Bone Black: Memories of Girlhood



I must have found bell hooks when I was college. I remember reading Killing Rage on an airplane and feeling the eyes of the woman next to me reading over my shoulder...only for a moment. I know this could not have been the first book I read of hers because I don't naturally gravitate towards non-fiction, and essays are a stretch. I know - after picking up the red and black, perfect-sized book with a cute little Black girl on the cover - that Bone Black has to be the first book I've read in its entirety of bell hooks. Her memoir writing is so different from the essays; it's like comparing silk to cardboard boxes. Her words, like the book itself, are carefully packaged in short, bite-sized vignettes that are a pleasure to digest. You can flip to any chapter and read and not feel disconnected from the rest of the memoir.
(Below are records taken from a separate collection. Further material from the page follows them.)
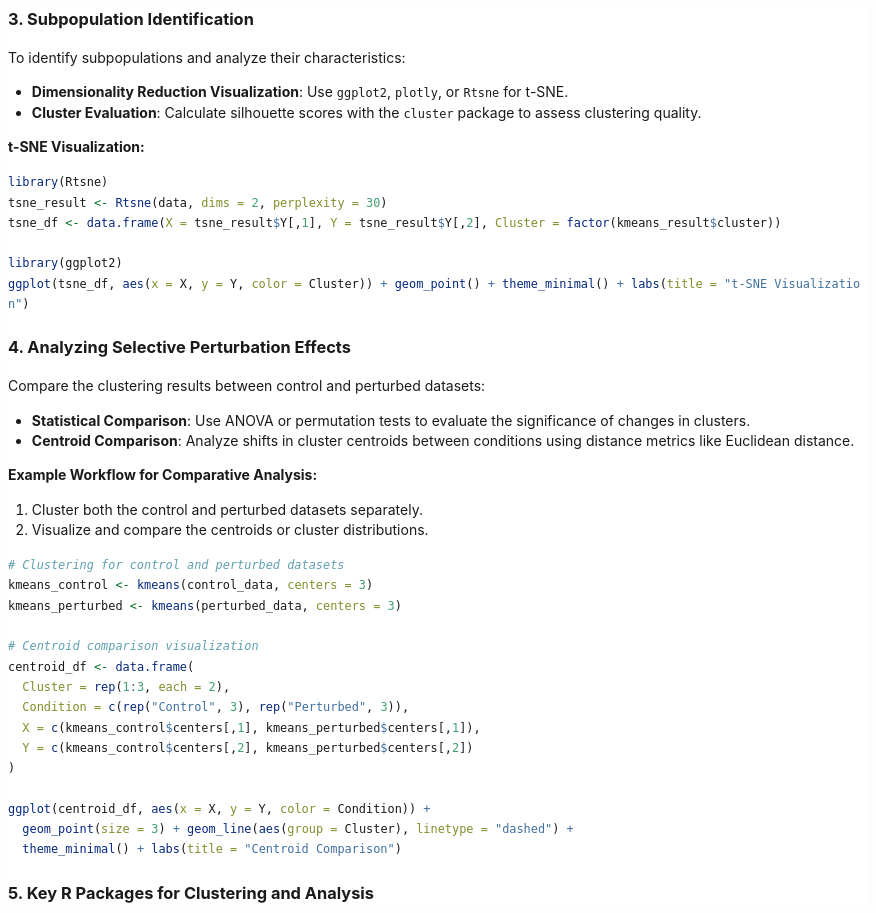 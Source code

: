 ### 3. Subpopulation Identification

To identify subpopulations and analyze their characteristics:

- **Dimensionality Reduction Visualization**: Use `ggplot2`, `plotly`, or `Rtsne` for t-SNE.
- **Cluster Evaluation**: Calculate silhouette scores with the `cluster` package to assess clustering quality.

**t-SNE Visualization:**

```r
library(Rtsne)
tsne_result <- Rtsne(data, dims = 2, perplexity = 30)
tsne_df <- data.frame(X = tsne_result$Y[,1], Y = tsne_result$Y[,2], Cluster = factor(kmeans_result$cluster))

library(ggplot2)
ggplot(tsne_df, aes(x = X, y = Y, color = Cluster)) + geom_point() + theme_minimal() + labs(title = "t-SNE Visualization")
```

### 4. Analyzing Selective Perturbation Effects

Compare the clustering results between control and perturbed datasets:

- **Statistical Comparison**: Use ANOVA or permutation tests to evaluate the significance of changes in clusters.
- **Centroid Comparison**: Analyze shifts in cluster centroids between conditions using distance metrics like Euclidean distance.

**Example Workflow for Comparative Analysis:**

1. Cluster both the control and perturbed datasets separately.
2. Visualize and compare the centroids or cluster distributions.

```r
# Clustering for control and perturbed datasets
kmeans_control <- kmeans(control_data, centers = 3)
kmeans_perturbed <- kmeans(perturbed_data, centers = 3)

# Centroid comparison visualization
centroid_df <- data.frame(
  Cluster = rep(1:3, each = 2),
  Condition = c(rep("Control", 3), rep("Perturbed", 3)),
  X = c(kmeans_control$centers[,1], kmeans_perturbed$centers[,1]),
  Y = c(kmeans_control$centers[,2], kmeans_perturbed$centers[,2])
)

ggplot(centroid_df, aes(x = X, y = Y, color = Condition)) +
  geom_point(size = 3) + geom_line(aes(group = Cluster), linetype = "dashed") +
  theme_minimal() + labs(title = "Centroid Comparison")
```

### 5. Key R Packages for Clustering and Analysis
I flipped through and reread a few and ended up on chapter 31 which talks about hair:

Good hair - that's the expression. We all know it, begin to hear it when we are small children...Good hair is hair that is not kinky, hair that does not feel like balls of steel wool, hair that does not take hours to comb, hair that doesn’t not need tons of grease to untangle, hair that is long. Real good hair is straight hair, hair like white folk's hair. Yet no one says so (pg. 91).

What was that bell? Did you just say what other folks don't like to talk about? No wonder I liked her memoir. I tried having this exact conversation last week (when Tyra Banks had an episode dedicated to the same topic) and it was shut-down. Disturbing that what bell hooks experienced when she was young, is quite valid today. All the more reason for me (and you) to revisit all of bell hooks' girlhood memories in Bone Black. Maybe I'll find the reason why she doesn't capitalize her name in there somewhere...

5 comments:

Saadia Me'Chel said...

I've had to read quite a bit of bell hooks but it has mostly been on the scholarly level. Apparently she has provided quite a bit to the field of communication. I remember one of my professors, who happens to be a really good friend of hers, telling me that isn't her real name. Apparently they are the madien names of her mother and grandmother and it isn't captialize in order to emphasize the substance of her writing and not necessarily her as an author.

I may have to go read some of her other works now after your review...

evelyn.n.alfred said...

Yeah, her real name is Gloria Watkins if I remember correctly. Thanks for the info on the lower case letters. And thanks for commenting.

Doret said...

I did not know bell hooks was a pen name.

evelyn.n.alfred said...

Yepper, I googled it after I posted the last comment just to make sure that was her actual name.

alisaword said...

I love a good memoir, and the style of this sounds very engaging.